__MATERIAL FOR THIS EXERCISE__
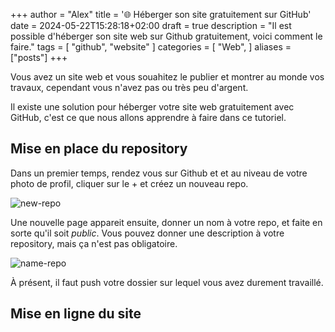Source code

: +++
author = "Alex"
title = '🌐 Héberger son site gratuitement sur GitHub'
date = 2024-05-22T15:28:18+02:00
draft = true
description = "Il est possible d'héberger son site web sur Github gratuitement, voici comment le faire."
tags = [
    "github", "website"
]
categories = [
    "Web",
]
aliases = ["posts"]
+++

Vous avez un site web et vous souahitez le publier et montrer au monde vos travaux, cependant vous n'avez pas ou très peu d'argent.

Il existe une solution pour héberger votre site web gratuitement avec GitHub, c'est ce que nous allons apprendre à faire dans ce tutoriel.

<!--more-->

## Mise en place du repository
Dans un premier temps, rendez vous sur Github et et au niveau de votre photo de profil, cliquer sur le + et créez un nouveau repo.

![new-repo](/posts/host-github/new-repo.png)

Une nouvelle page appareit ensuite, donner un nom à votre repo, et faite en sorte qu'il soit *public*. Vous pouvez donner une description à votre repository, mais ça n'est pas obligatoire.

![name-repo](/posts/host-github/name-repo.png)

À présent, il faut push votre dossier sur lequel vous avez durement travaillé. 

## Mise en ligne du site

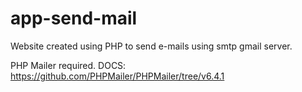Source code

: # app-send-mail
Website created using PHP to send e-mails using smtp gmail server.

PHP Mailer required.
DOCS: https://github.com/PHPMailer/PHPMailer/tree/v6.4.1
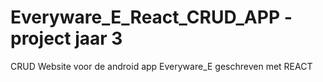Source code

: # Everyware_E_React_CRUD_APP - project jaar 3
 CRUD Website voor de android app Everyware_E geschreven met REACT
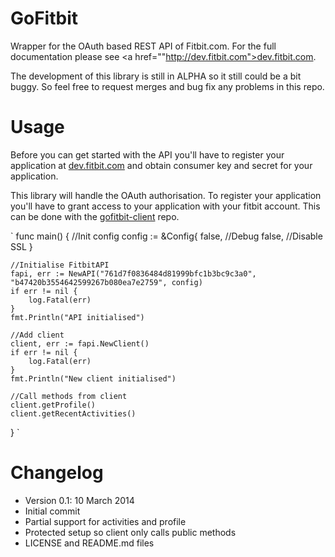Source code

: # GoFitbit

Wrapper for the OAuth based REST API of Fitbit.com. For the full documentation please see <a href=""http://dev.fitbit.com">dev.fitbit.com</a>.

The development of this library is still in ALPHA so it still could be a bit buggy. So feel free to request merges and bug fix any problems in this repo.

# Usage

Before you can get started with the API you'll have to register your application at <a href="http://dev.fitbit.com">dev.fitbit.com</a> and obtain consumer key and secret for your application.

This library will handle the OAuth authorisation. To register your application you'll have to grant access to your application with your fitbit account. This can be done with the <a href="https://github.com/lenkaiser/gofitbit-client">gofitbit-client</a> repo.

`
func main() {
	//Init config
	config := &Config{
		false, //Debug
		false, //Disable SSL
	}

	//Initialise FitbitAPI
	fapi, err := NewAPI("761d7f0836484d81999bfc1b3bc9c3a0", "b47420b3554642599267b080ea7e2759", config)
	if err != nil {
		log.Fatal(err)
	}
	fmt.Println("API initialised")

	//Add client
	client, err := fapi.NewClient()
	if err != nil {
		log.Fatal(err)
	}
	fmt.Println("New client initialised")

	//Call methods from client
	client.getProfile()
	client.getRecentActivities()
}
`

# Changelog
- Version 0.1: 10 March 2014
 - Initial commit
 - Partial support for activities and profile
 - Protected setup so client only calls public methods
 - LICENSE and README.md files
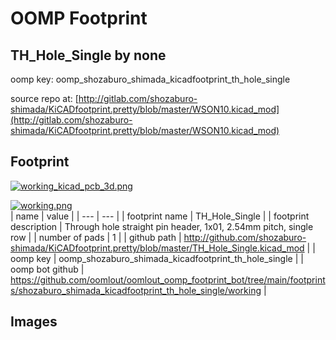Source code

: # OOMP Footprint  
## TH_Hole_Single  by none  
  
oomp key: oomp_shozaburo_shimada_kicadfootprint_th_hole_single  
  
source repo at: [http://gitlab.com/shozaburo-shimada/KiCADfootprint.pretty/blob/master/WSON10.kicad_mod](http://gitlab.com/shozaburo-shimada/KiCADfootprint.pretty/blob/master/WSON10.kicad_mod)  
## Footprint  
  
[![working_kicad_pcb_3d.png](working_kicad_pcb_3d_600.png)](working_kicad_pcb_3d.png)  
  
[![working.png](working_600.png)](working.png)  
| name | value | 
| --- | --- | 
| footprint name | TH_Hole_Single | 
| footprint description | Through hole straight pin header, 1x01, 2.54mm pitch, single row | 
| number of pads | 1 | 
| github path | http://github.com/shozaburo-shimada/KiCADfootprint.pretty/blob/master/TH_Hole_Single.kicad_mod | 
| oomp key | oomp_shozaburo_shimada_kicadfootprint_th_hole_single | 
| oomp bot github | https://github.com/oomlout/oomlout_oomp_footprint_bot/tree/main/footprints/shozaburo_shimada_kicadfootprint_th_hole_single/working | 
## Images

__WORK TO COMPLETE__
Please repeat every record exactly, leaving the pictures out.

__ANSWER__
Source code

: +++
author = "Alex"
title = '🌐 Héberger son site gratuitement sur GitHub'
date = 2024-05-22T15:28:18+02:00
draft = true
description = "Il est possible d'héberger son site web sur Github gratuitement, voici comment le faire."
tags = [
    "github", "website"
]
categories = [
    "Web",
]
aliases = ["posts"]
+++

Vous avez un site web et vous souahitez le publier et montrer au monde vos travaux, cependant vous n'avez pas ou très peu d'argent.

Il existe une solution pour héberger votre site web gratuitement avec GitHub, c'est ce que nous allons apprendre à faire dans ce tutoriel.

<!--more-->

## Mise en place du repository
Dans un premier temps, rendez vous sur Github et et au niveau de votre photo de profil, cliquer sur le + et créez un nouveau repo.

![new-repo](/posts/host-github/new-repo.png)

Une nouvelle page appareit ensuite, donner un nom à votre repo, et faite en sorte qu'il soit *public*. Vous pouvez donner une description à votre repository, mais ça n'est pas obligatoire.

![name-repo](/posts/host-github/name-repo.png)

À présent, il faut push votre dossier sur lequel vous avez durement travaillé. 

## Mise en ligne du site

Source code

: # app-send-mail
Website created using PHP to send e-mails using smtp gmail server.

PHP Mailer required.
DOCS: https://github.com/PHPMailer/PHPMailer/tree/v6.4.1
Source code

: # Everyware_E_React_CRUD_APP - project jaar 3
 CRUD Website voor de android app Everyware_E geschreven met REACT
Source code

: # GoFitbit

Wrapper for the OAuth based REST API of Fitbit.com. For the full documentation please see <a href=""http://dev.fitbit.com">dev.fitbit.com</a>.

The development of this library is still in ALPHA so it still could be a bit buggy. So feel free to request merges and bug fix any problems in this repo.

# Usage

Before you can get started with the API you'll have to register your application at <a href="http://dev.fitbit.com">dev.fitbit.com</a> and obtain consumer key and secret for your application.

This library will handle the OAuth authorisation. To register your application you'll have to grant access to your application with your fitbit account. This can be done with the <a href="https://github.com/lenkaiser/gofitbit-client">gofitbit-client</a> repo.

`
func main() {
	//Init config
	config := &Config{
		false, //Debug
		false, //Disable SSL
	}

	//Initialise FitbitAPI
	fapi, err := NewAPI("761d7f0836484d81999bfc1b3bc9c3a0", "b47420b3554642599267b080ea7e2759", config)
	if err != nil {
		log.Fatal(err)
	}
	fmt.Println("API initialised")

	//Add client
	client, err := fapi.NewClient()
	if err != nil {
		log.Fatal(err)
	}
	fmt.Println("New client initialised")

	//Call methods from client
	client.getProfile()
	client.getRecentActivities()
}
`

# Changelog
- Version 0.1: 10 March 2014
 - Initial commit
 - Partial support for activities and profile
 - Protected setup so client only calls public methods
 - LICENSE and README.md files
Source code

: # OOMP Footprint  
## TH_Hole_Single  by none  
  
oomp key: oomp_shozaburo_shimada_kicadfootprint_th_hole_single  
  
source repo at: [http://gitlab.com/shozaburo-shimada/KiCADfootprint.pretty/blob/master/WSON10.kicad_mod](http://gitlab.com/shozaburo-shimada/KiCADfootprint.pretty/blob/master/WSON10.kicad_mod)  
## Footprint  
  
[![working_kicad_pcb_3d.png](working_kicad_pcb_3d_600.png)](working_kicad_pcb_3d.png)  
  
[![working.png](working_600.png)](working.png)  
| name | value | 
| --- | --- | 
| footprint name | TH_Hole_Single | 
| footprint description | Through hole straight pin header, 1x01, 2.54mm pitch, single row | 
| number of pads | 1 | 
| github path | http://github.com/shozaburo-shimada/KiCADfootprint.pretty/blob/master/TH_Hole_Single.kicad_mod | 
| oomp key | oomp_shozaburo_shimada_kicadfootprint_th_hole_single | 
| oomp bot github | https://github.com/oomlout/oomlout_oomp_footprint_bot/tree/main/footprints/shozaburo_shimada_kicadfootprint_th_hole_single/working | 
## Images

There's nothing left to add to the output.